• YOUR GOAL:
Wherever a line in the data holds the word "normal", pull that line out.

• DATA FOR PROCESSING:
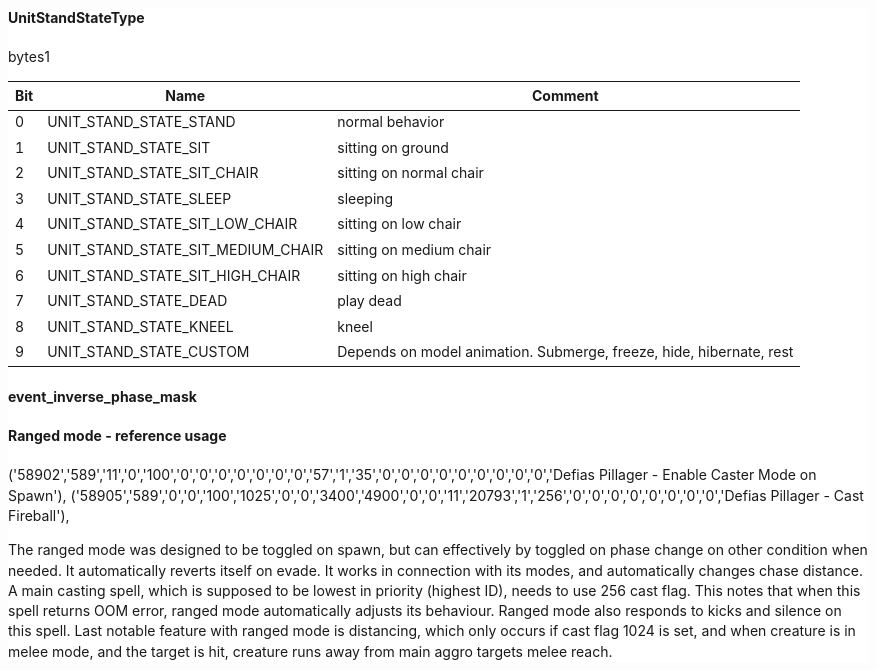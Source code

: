 #### UnitStandStateType

bytes1

| Bit | Name                              | Comment                                                             |
| --- | --------------------------------- | ------------------------------------------------------------------- |
| 0   | UNIT_STAND_STATE_STAND            | normal behavior                                                     |
| 1   | UNIT_STAND_STATE_SIT              | sitting on ground                                                   |
| 2   | UNIT_STAND_STATE_SIT_CHAIR        | sitting on normal chair                                             |
| 3   | UNIT_STAND_STATE_SLEEP            | sleeping                                                            |
| 4   | UNIT_STAND_STATE_SIT_LOW_CHAIR    | sitting on low chair                                                |
| 5   | UNIT_STAND_STATE_SIT_MEDIUM_CHAIR | sitting on medium chair                                             |
| 6   | UNIT_STAND_STATE_SIT_HIGH_CHAIR   | sitting on high chair                                               |
| 7   | UNIT_STAND_STATE_DEAD             | play dead                                                           |
| 8   | UNIT_STAND_STATE_KNEEL            | kneel                                                               |
| 9   | UNIT_STAND_STATE_CUSTOM           | Depends on model animation. Submerge, freeze, hide, hibernate, rest |

#### event\_inverse\_phase\_mask

#### Ranged mode - reference usage

('58902','589','11','0','100','0','0','0','0','0','0','0','57','1','35','0','0','0','0','0','0','0','0','0','Defias Pillager - Enable Caster Mode on Spawn'),
('58905','589','0','0','100','1025','0','0','3400','4900','0','0','11','20793','1','256','0','0','0','0','0','0','0','0','Defias Pillager - Cast Fireball'),

The ranged mode was designed to be toggled on spawn, but can effectively by toggled on phase change on other condition when needed. It automatically reverts itself on evade. It works in connection with its modes, and automatically changes chase distance. A main casting spell, which is supposed to be lowest in priority (highest ID), needs to use 256 cast flag. This notes that when this spell returns OOM error, ranged mode automatically adjusts its behaviour. Ranged mode also responds to kicks and silence on this spell. Last notable feature with ranged mode is distancing, which only occurs if cast flag 1024 is set, and when creature is in melee mode, and the target is hit, creature runs away from main aggro targets melee reach.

• THE ANSWER:
| 0   | UNIT_STAND_STATE_STAND            | normal behavior                                                     |
| 2   | UNIT_STAND_STATE_SIT_CHAIR        | sitting on normal chair                                             |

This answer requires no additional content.